(PROBLEM)
How many lines of these entries include the string "target"? State the number alone.

[Opening RECORDS SUPPLIED section]

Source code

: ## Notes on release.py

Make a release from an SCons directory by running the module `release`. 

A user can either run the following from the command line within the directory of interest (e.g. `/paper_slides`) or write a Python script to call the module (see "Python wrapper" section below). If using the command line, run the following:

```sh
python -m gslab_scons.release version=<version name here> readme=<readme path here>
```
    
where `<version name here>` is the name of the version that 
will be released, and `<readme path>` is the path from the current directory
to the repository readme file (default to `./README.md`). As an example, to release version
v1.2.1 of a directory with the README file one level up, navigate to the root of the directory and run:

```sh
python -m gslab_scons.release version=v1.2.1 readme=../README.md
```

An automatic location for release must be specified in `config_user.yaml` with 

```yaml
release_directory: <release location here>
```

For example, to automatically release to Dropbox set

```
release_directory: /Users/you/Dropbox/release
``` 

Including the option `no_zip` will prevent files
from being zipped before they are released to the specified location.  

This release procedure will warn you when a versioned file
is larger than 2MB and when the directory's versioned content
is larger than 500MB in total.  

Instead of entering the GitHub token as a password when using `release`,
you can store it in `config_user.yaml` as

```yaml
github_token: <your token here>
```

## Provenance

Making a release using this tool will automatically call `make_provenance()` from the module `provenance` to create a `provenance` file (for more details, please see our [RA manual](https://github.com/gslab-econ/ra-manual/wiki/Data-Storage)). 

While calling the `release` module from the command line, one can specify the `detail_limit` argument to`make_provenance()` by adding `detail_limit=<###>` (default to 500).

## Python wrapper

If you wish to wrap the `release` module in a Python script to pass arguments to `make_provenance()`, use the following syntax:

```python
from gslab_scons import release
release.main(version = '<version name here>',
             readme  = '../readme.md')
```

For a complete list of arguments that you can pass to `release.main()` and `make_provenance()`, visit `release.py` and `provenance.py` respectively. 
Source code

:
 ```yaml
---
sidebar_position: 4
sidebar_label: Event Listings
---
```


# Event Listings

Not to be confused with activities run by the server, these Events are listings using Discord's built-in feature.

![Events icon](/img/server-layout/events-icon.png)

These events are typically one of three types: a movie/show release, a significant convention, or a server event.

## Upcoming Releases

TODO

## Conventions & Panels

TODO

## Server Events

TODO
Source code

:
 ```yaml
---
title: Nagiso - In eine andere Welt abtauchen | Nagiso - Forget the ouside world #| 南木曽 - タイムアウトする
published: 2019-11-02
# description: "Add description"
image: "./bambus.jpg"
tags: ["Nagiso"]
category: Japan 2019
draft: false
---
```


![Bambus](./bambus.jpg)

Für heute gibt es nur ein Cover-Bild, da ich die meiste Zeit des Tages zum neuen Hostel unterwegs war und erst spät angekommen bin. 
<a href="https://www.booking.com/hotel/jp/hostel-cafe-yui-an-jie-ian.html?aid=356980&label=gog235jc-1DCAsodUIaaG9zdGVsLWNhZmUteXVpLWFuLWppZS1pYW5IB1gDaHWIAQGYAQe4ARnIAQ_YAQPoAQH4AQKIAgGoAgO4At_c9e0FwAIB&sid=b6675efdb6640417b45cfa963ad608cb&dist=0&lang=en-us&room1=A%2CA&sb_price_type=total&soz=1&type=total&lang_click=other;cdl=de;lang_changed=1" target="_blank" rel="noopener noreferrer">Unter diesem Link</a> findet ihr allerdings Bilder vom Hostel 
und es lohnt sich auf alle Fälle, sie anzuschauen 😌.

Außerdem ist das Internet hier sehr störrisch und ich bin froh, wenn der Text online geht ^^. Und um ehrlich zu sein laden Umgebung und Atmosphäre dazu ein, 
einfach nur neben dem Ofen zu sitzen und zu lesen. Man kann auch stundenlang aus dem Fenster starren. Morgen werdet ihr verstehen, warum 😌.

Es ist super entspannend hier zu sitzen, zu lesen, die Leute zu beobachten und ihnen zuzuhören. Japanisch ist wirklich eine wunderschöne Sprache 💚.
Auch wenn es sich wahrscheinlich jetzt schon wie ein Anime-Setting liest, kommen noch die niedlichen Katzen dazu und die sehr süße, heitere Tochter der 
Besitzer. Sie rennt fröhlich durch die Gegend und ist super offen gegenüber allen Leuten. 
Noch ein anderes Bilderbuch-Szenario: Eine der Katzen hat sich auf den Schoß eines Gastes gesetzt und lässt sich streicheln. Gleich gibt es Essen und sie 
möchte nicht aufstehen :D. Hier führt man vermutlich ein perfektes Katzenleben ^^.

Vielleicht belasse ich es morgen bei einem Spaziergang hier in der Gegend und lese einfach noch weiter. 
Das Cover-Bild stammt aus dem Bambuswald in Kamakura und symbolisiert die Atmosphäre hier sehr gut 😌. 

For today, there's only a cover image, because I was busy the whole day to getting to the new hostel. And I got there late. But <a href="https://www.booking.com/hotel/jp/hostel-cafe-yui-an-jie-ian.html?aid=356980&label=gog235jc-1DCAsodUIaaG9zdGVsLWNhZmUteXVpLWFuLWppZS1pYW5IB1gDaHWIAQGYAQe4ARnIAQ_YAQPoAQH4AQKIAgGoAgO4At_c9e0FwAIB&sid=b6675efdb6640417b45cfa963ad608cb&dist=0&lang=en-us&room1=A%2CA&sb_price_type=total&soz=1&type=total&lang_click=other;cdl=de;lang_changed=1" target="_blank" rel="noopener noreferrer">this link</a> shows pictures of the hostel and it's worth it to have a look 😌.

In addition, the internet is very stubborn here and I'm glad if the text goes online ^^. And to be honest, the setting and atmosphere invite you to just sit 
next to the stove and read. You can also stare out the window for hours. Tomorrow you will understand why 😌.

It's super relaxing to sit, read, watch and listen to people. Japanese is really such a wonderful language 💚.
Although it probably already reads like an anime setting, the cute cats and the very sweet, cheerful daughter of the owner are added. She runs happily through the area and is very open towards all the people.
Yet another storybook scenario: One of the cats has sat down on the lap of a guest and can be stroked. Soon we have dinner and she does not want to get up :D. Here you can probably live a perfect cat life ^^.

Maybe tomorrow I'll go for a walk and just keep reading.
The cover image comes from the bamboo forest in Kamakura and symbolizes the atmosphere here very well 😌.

[Closing RECORDS SUPPLIED section]

(ANSWER TO THE PROBLEM)
2